Whichever meaning Janis had in mind, she did not pursue it.

Smiling politely at Pat, whom Matthew had not bothered to introduce to her, she made her way over to the far side of the room and began to peer closely at a painting of a girl picking flowers in a field.

“My father’s girlfriend,” whispered Matthew to Pat. “The florist. Note how she goes straight for the picture of flowers.

Typical.”

“I don’t know,” said Pat. “She seems nice enough to me.
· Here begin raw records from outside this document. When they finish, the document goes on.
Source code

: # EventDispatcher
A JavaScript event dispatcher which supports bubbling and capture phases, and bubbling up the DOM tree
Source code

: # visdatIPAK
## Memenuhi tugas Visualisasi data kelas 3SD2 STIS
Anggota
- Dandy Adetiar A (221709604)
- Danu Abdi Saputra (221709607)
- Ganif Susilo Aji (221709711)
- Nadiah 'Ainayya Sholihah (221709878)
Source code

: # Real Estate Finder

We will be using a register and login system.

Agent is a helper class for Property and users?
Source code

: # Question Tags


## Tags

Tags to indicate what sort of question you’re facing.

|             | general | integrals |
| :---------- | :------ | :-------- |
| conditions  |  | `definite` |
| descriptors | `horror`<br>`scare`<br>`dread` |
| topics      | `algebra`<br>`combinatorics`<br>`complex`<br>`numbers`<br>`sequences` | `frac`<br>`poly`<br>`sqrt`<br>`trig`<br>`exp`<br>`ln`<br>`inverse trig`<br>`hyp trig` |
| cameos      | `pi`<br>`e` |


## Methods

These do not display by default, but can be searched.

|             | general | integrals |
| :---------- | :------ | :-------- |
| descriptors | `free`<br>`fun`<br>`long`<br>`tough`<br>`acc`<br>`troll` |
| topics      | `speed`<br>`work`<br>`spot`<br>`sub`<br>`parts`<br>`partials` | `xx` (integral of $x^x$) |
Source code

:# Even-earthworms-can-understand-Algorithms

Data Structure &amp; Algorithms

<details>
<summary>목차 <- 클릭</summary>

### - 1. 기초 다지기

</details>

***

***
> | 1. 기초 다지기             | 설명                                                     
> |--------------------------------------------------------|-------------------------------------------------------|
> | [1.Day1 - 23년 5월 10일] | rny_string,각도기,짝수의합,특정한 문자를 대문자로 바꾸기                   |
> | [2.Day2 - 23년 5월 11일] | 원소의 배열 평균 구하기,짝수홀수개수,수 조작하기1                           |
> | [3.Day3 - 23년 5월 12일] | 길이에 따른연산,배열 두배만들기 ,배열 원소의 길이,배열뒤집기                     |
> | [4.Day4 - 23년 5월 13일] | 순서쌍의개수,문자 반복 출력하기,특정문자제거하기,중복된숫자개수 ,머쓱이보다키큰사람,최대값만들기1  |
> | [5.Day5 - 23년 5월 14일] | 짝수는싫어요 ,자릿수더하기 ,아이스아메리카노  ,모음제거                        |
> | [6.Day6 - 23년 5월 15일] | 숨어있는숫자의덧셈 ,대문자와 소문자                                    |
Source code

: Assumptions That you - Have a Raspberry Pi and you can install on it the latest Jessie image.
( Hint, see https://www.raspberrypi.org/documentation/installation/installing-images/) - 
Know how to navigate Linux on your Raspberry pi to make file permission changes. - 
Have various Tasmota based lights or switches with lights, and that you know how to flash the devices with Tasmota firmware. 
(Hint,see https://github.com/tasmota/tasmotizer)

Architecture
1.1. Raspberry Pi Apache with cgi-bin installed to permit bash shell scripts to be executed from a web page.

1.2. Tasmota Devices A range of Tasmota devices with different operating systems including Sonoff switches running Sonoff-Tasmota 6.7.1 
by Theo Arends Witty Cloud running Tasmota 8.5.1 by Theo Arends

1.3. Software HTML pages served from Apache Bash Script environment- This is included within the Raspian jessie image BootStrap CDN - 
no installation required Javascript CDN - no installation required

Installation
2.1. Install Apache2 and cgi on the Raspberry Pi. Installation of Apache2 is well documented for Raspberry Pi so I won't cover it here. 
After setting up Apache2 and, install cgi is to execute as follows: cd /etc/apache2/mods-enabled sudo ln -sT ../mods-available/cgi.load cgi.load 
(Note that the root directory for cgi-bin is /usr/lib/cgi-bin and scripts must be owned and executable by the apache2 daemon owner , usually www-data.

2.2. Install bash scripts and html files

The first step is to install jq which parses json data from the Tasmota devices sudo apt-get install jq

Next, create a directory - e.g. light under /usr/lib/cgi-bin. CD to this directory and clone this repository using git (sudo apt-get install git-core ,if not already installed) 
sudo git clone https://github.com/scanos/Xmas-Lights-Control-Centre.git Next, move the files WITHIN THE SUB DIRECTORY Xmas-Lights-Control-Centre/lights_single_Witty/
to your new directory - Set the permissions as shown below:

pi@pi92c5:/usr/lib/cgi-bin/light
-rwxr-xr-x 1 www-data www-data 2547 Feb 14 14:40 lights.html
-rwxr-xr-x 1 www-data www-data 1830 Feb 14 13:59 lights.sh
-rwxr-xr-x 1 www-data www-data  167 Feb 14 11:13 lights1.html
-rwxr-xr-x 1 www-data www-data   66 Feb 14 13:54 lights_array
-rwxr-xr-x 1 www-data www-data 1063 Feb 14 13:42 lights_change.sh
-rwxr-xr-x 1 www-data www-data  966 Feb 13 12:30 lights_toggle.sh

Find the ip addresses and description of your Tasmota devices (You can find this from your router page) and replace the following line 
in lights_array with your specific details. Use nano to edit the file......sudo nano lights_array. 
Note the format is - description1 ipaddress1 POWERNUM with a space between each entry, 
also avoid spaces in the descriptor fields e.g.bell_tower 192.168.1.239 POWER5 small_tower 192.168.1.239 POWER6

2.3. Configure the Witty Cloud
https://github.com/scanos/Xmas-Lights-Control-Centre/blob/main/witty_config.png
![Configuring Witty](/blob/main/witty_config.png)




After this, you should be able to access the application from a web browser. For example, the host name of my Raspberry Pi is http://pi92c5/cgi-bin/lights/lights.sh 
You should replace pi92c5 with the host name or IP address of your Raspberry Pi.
And that’s a nice enough painting.”

“You don’t understand,” hissed Matthew. “Can’t you see the pound signs in her eyes? Can’t you see them?”

“No,” said Pat.

Matthew cast his eyes upwards in an expression of frustration, but said nothing, and returned to his catalogue. After a few minutes, Janis came over to his desk.

“You’ve got some nice paintings,” she said. “That Crosbie over there is very pretty.”